While a 504 plan is absolutely essential, it isn't always the complete answer. The staff has to follow it, but it doesn't help their attitude, especially if they don't "get it." I had to pave the way at my daughter's elementary school 9 years ago and it wasn't easy, but at least everyone was open to learn. It sounds to me like you need to change schools if at all possible. If the nurse isn't on your side you are going to be fighting an uphill battle.

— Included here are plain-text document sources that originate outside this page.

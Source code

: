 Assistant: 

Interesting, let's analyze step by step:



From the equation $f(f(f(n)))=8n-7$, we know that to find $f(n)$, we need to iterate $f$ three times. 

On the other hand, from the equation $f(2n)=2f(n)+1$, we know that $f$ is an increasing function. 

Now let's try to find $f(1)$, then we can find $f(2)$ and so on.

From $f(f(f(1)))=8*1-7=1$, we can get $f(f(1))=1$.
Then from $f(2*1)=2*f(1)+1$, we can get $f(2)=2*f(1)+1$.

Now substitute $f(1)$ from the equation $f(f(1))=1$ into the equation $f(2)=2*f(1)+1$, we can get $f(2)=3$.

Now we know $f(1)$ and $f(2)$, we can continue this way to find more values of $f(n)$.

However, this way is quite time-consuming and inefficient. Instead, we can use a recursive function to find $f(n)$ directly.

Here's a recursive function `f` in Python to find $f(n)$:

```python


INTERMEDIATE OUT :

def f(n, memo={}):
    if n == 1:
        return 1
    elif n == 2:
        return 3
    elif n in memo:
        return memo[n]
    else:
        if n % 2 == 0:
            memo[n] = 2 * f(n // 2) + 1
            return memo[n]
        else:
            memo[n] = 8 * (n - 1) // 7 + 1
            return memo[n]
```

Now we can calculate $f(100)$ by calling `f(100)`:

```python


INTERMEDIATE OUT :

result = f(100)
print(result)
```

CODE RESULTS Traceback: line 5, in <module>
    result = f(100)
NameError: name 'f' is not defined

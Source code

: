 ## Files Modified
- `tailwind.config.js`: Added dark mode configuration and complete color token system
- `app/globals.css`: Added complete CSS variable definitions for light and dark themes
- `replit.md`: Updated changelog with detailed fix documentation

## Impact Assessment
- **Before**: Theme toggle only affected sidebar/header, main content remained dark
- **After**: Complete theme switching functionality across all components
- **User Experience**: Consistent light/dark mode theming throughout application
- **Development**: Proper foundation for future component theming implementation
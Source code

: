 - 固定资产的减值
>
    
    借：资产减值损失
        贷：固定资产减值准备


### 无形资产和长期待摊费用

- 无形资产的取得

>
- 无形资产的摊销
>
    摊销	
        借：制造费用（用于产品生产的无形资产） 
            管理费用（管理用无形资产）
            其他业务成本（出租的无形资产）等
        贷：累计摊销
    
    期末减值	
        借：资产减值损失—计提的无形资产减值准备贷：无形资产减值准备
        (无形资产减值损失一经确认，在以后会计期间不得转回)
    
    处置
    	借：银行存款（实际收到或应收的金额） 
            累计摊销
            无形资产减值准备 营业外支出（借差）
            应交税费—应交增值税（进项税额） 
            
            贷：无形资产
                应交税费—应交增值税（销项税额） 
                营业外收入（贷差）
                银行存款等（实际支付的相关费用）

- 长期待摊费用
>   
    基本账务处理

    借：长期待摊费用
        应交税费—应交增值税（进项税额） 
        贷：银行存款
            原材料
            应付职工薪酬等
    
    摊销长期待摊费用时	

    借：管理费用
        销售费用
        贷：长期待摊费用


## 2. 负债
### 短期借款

They didn't have room for a peanut free table in the very small cafeteria will very long tables, but they placed a small table right outside the doors. At first I thought it would be horrible for her, but it turned out to be a highlight of her day. In the beginning of the year they sent home letters to the kids in her class asking if they wanted to sign up to be lunch buddy of the day. If they agreed then a calendar was made at the beginning of each month assigning them as a buddy. They got to be line leader that day and some other special priviledges. They had to bring a peanut free lunch that was inspected by the nurse, and then they got to sit with my daughter at the special table for that lunch. It was near the principals office so she always managed to stop and say hi. The kids all thought it was such a treat. As for the classroom, that was peanut free, but I kept a box of her special treats filled so she always had something really fun to eat in case of a party. She didn't eat anything brought in by anyone, unless it was cleared by me first. It was a learning experience for the school as well as for me, but we were all always on the same page.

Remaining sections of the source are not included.